▶ Required action
The answer must be one number: the count of lines in the data below that include "information".

(Saved entries)
◇ ◇ ◇

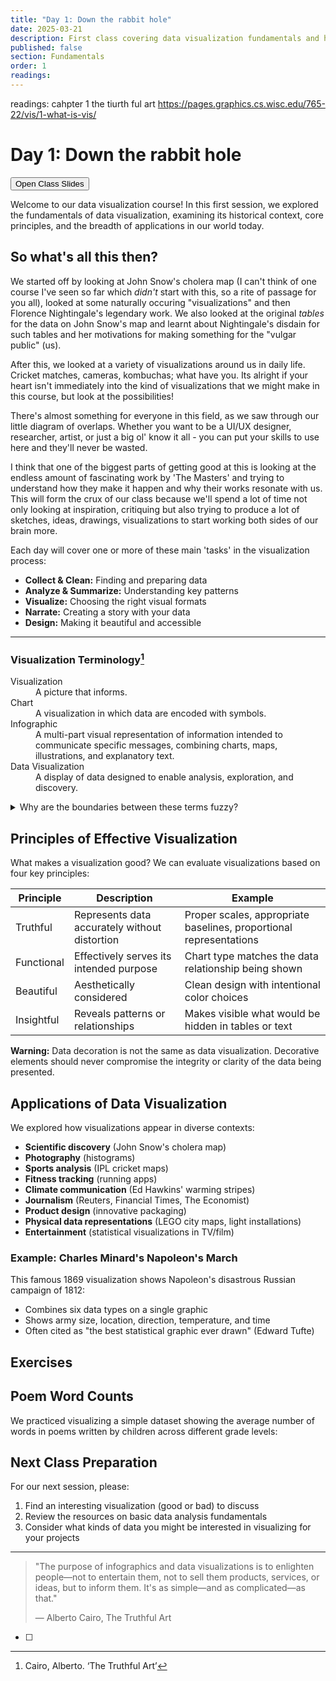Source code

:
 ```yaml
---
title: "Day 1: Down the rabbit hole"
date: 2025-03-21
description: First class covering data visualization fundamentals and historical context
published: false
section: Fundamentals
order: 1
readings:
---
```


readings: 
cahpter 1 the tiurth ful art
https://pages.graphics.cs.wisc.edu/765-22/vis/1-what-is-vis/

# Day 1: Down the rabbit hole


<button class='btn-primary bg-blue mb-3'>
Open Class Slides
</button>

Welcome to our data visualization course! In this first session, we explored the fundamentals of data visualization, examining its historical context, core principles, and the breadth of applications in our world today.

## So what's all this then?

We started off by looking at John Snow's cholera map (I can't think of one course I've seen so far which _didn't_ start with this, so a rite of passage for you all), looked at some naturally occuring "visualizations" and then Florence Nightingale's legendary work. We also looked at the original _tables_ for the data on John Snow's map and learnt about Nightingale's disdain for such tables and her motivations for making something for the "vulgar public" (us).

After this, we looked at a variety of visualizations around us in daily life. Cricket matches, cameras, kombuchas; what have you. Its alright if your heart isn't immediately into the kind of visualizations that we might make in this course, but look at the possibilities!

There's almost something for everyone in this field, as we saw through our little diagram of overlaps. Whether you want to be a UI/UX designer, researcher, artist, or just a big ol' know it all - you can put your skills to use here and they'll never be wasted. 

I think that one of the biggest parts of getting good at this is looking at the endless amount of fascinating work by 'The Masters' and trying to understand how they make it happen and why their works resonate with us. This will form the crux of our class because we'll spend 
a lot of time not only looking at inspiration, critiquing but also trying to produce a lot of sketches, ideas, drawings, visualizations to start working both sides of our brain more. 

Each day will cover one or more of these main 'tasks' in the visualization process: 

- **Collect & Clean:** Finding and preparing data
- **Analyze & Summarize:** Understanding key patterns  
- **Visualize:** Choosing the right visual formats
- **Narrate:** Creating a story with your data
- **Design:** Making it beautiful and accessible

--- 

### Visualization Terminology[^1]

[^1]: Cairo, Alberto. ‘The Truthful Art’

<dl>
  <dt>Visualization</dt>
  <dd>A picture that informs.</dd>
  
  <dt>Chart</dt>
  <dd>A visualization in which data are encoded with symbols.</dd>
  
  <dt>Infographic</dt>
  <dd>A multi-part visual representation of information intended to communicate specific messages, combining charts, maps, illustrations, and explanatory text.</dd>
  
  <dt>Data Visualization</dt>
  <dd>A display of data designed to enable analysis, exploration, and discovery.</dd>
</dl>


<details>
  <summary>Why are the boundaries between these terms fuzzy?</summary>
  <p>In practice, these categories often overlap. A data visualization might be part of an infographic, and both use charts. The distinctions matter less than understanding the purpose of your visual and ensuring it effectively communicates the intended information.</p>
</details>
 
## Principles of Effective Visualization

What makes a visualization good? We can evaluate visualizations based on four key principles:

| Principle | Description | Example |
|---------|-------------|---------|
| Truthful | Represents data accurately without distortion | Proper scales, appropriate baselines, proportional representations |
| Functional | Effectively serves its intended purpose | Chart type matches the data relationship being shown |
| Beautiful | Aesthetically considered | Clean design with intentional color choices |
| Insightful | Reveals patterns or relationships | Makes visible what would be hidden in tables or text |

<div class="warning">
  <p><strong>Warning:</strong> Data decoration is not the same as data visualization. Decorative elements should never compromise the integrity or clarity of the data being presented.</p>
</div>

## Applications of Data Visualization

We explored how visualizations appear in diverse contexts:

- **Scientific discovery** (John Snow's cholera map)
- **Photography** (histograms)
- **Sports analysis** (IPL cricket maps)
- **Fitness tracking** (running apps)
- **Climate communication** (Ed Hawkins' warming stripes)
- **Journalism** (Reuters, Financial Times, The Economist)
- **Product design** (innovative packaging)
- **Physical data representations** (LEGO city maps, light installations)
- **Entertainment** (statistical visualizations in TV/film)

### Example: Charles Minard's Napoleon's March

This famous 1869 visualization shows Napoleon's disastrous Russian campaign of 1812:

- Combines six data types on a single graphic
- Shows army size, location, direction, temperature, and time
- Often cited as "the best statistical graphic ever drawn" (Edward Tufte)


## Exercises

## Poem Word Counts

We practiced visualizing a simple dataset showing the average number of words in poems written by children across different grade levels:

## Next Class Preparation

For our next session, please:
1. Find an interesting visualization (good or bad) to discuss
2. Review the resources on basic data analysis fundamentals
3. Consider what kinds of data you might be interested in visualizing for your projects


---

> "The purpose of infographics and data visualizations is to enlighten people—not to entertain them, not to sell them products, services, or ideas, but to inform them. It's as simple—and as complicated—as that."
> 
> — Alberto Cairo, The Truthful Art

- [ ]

◇ ◇ ◇

▶ Result of the task
2